Like little jesters' caps?

A close-up mystery photo, taken with a microscope.  Do you have any ideas about what type of organism this is?


I'll reveal the answer to this mystery tomorrow night.

P.S.  Extra credit if you can guess why the structures are red!

Saturday, April 22, 2017

Resting on the beach


A beautiful Harbor Seal (Phoca vitulina) pup, 22 April 2017

Remember the mother/pup photos from several years ago?  You can review that post from 14 May 2013 here.

Today and every day


Celebrating Earth Day and science, today and every day!
 

Thursday, April 20, 2017

Bearded


Bearded Clover (Trifolium barbigerum), Bodega Head, 19 April 2017

P.S.  Check out the interesting color patterns on this clover's leaflets (on the left-hand side of the photo).  I'm intrigued by the markings, so I did a quick search into what's known about the patterning.  It sounds like they're formally called "anthocyanin leaf markings" and they're known to be linked to certain genes.

Wednesday, April 19, 2017

Pinpoint


Pinpoint Clover (Trifolium gracilentum), Bodega Head, 19 April 2017
 

Tuesday, April 18, 2017

Which is which

There was a bit of fog on the coast today.  I didn't get a chance to take a picture, but here's a foggy one from late March 2013:


Although the boundaries in this picture are pretty distinct, today was one of those days when it is hard to tell which is whichwhere the ocean ends and the fog begins.
 

Monday, April 17, 2017

Spot-on

I was sorting through some pictures from last spring when I encountered this one:


I said to myself, "Huh...do Two-spotted Keyhole Limpets (Fissurellidea bimaculata, formerly Megatebennus bimaculatus) eat sponges?"  It certainly looks like the limpet (relatively small, dark brown shell surrounded by a bright yellow mantle) had been eating the green sponge (Halichondria sp.).  

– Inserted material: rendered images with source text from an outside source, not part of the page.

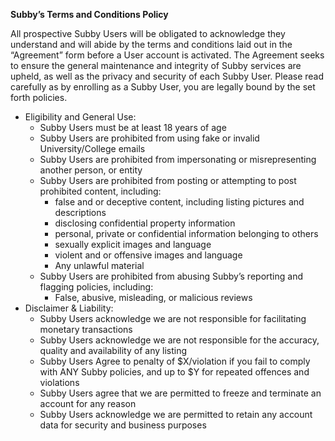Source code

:  **__Subby’s Terms and Conditions Policy__**

All  prospective Subby Users will be obligated to acknowledge they understand and will abide by the terms and conditions laid out in the “Agreement” form before a User account is activated.
The Agreement seeks to ensure the general maintenance and integrity of Subby services are upheld, as well as the  privacy and security of each Subby User.
Please read carefully as by enrolling as a Subby User, you are legally bound by the set forth policies.
* Eligibility and General Use: 
  * Subby Users must be at least 18 years of age 
  * Subby Users are prohibited from using fake or invalid University/College emails 
  * Subby Users are prohibited from impersonating or misrepresenting another person, or entity
  * Subby Users are prohibited from posting or attempting to post prohibited content, including:
    * false and or deceptive content, including listing pictures and descriptions
    * disclosing confidential property information 
    * personal, private or confidential information belonging to others
    * sexually explicit images and language 
    * violent and or offensive images and language  
    * Any unlawful material 
  * Subby Users are prohibited from abusing Subby’s reporting and flagging policies, including:
    * False, abusive, misleading, or malicious reviews 
* Disclaimer & Liability:
  * Subby Users acknowledge we are not responsible for facilitating monetary transactions
  * Subby Users acknowledge we are not responsible for the accuracy, quality and availability of any listing 
  * Subby Users Agree to penalty of $X/violation if  you fail to comply with ANY Subby policies, and up to $Y for repeated offences and violations
  * Subby Users agree that we  are permitted to freeze and terminate an account for any reason
  * Subby Users acknowledge we are permitted to retain any account data for security and business purposes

So I read the species account in Intertidal Invertebrates of California which said this:

"This species often occurs on compound ascidians where the color pattern provides good camouflage.  In the laboratory, Megatebennus has been observed feeding on compound ascidians, and sponge spicules have been found in the gut of specimens collected in the field."


And then I laughed, because the next photo I found was this one:


The Two-spotted Keyhole Limpet above is in the centerwith a dark brownish shell (barely visible) surrounded by a pale yellow mantle.  It's flanked by several compound ascidians, and you can see how well camouflaged it is.

The description in the species account by Don Abbott and Gene Haderlie was spot-on!